All the screening tests were also performed on DNA isolated from MCF7 cells, which have repeatedly served as a BRCA2-positive control in a variety of studies (Data Sheet PC146 Rev.13/9/2004, Calbiochem; Vissac et al. 2002). According to these results, MCF7 cells also contain the nt7602 16 bp deletion, a fact indicative of expression of a BRCA2 protein truncated at aa2545 in these BRCA2-positive cells. Immunocytochemical staining of MCF7 cells with an antibody specific for the carboxy-terminal aa3245—3418 of human BRCA2 protein was performed. As expected, but contrary to all previous indications, MCF7 cells were clearly cross-reactive with the BRCA2 antibody, illustrating the unequivocal expression of an integral and functional BRCA2 protein in MCF7 cells.

In summary, our experimental data show that all subjects including breast cancer patients and healthy subjects, were homozygous carriers of the BRCA2 nt7602del16 mutation, while expression of intact BRCA2 protein was demonstrated in samples expected to contain a BRCA2 protein truncated at aa2545 if the deletion existed. These observations directed our efforts towards investigating the validity of the information listed in the databases. Additional sequence analysis of the exon 15 region of BRCA2 in a selection of the previously screened samples revealed that the 16 bp sequence we suspected as deleted when listed as part of BRCA2 intron 15–exon 16, is actually located in the exon 15–intron 15 border of the BRCA2 gene (Fig. 1b). In particular, the GTGTTCTCATAAACAG sequence represents the terminal nucleotides of BRCA2 exon 15 but have been erroneously allocated to the intron 15–exon 16 sequence in certain highly referenced database (Fig. 3). This conclusion from our research data was ultimately affirmed by sequence data provided in National Center for Biotechnology Information database link (NCBI Evidence Viewer, BRCA2 exon16: NT024524.13; U43746; http://www.ncbi.nih.gov/mapview).

Fig. 3
figure 3

a Incorrect alignment of 16 nucleotides (shaded area) in the borders of BRCA2 intron 15–exon 16 has resulted in a misquoted mutation (CD982507). b Correct BRCA2 exon 15–intron 15–exon 16 sequence: the shaded 16 bp are the final nucleotides of BRCA2 exon 15. The corresponding BRCA2 protein amino acid sequence is shown below each DNA sequence. Boxed nucleotides PvuII restriction site

Discussion

The extensive clarification of our initial observations regarding the presence of the nt7602del16 mutation in exon16 of the BRCA2 gene in a total of 74 subjects and the MCF7 cell line, verified that the nt7602del16 has been misquoted as a mutation. The listed (HGMB: CD982507) nt7602del16 mutation does not exist. Incorrect placement of this sequence the end of BRCA2 exon15 in this database apparently accounts for misinterpretation of this sequence alignment as a deletion in addition to a ccc→ctc alteration listed as intronic (int15+5) mutation in the same study (Katagiri et al. 1998).

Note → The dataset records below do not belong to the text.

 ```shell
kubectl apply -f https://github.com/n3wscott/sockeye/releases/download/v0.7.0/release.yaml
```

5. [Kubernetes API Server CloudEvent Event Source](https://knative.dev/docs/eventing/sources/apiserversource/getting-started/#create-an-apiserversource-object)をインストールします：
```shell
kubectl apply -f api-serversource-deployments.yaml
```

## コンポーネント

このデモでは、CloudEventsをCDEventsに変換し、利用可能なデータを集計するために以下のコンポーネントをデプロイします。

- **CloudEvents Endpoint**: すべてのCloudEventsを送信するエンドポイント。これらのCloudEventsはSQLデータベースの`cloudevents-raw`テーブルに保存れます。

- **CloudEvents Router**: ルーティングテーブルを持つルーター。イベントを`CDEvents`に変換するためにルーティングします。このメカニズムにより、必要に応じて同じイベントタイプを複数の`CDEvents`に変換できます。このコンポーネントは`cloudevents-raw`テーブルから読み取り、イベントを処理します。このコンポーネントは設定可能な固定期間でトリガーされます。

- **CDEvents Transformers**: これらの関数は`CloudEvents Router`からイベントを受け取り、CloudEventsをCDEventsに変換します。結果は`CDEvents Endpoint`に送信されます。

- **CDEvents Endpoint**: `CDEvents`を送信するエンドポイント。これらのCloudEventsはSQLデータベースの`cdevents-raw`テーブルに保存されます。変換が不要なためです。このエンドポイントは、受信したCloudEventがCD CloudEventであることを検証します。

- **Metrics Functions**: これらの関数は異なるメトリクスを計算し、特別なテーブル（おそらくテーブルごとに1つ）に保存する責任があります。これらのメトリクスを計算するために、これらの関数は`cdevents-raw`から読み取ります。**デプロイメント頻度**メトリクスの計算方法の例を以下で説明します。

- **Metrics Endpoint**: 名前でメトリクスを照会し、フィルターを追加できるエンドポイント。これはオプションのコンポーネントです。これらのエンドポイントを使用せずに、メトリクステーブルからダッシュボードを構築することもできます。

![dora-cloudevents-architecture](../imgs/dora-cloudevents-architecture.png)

Publicly accessible sequence databases and BRCA1/2 polymorphisms and mutation registries (e.g. Breast Cancer Information Core; Szabo et al. 2000) are indispensable tools both for clinicians and geneticists as reference data (see Wolfsberg et al. 2003). Notably, in the case of BRCA1/2 pathogenic mutation carriers, risk-management strategies dictate treatment designs, including drastic therapeutic interventions such as prophylactic mastectomy (Rebbeck et al. 2004). This alone highlights the role of databases in areas that extend beyond researcher confidence, even reaching public health issues. Our experience in screening high-risk populations for BRCA1/2 mutations (Kataki et al. 2005; Armakolas et al. 2002) has taught us diligence and vigilance in interpreting scientific data by means of databases. These reported population-specific polymorphisms, pathogenic mutations and genotype–phenotype correlations acquire reference value for numerous investigators involved in defining the genetic background of breast cancer, and therefore, data accuracy is critical. Optimising the information provided in databases is an ongoing interactive process crucial to genetic epidemiological research.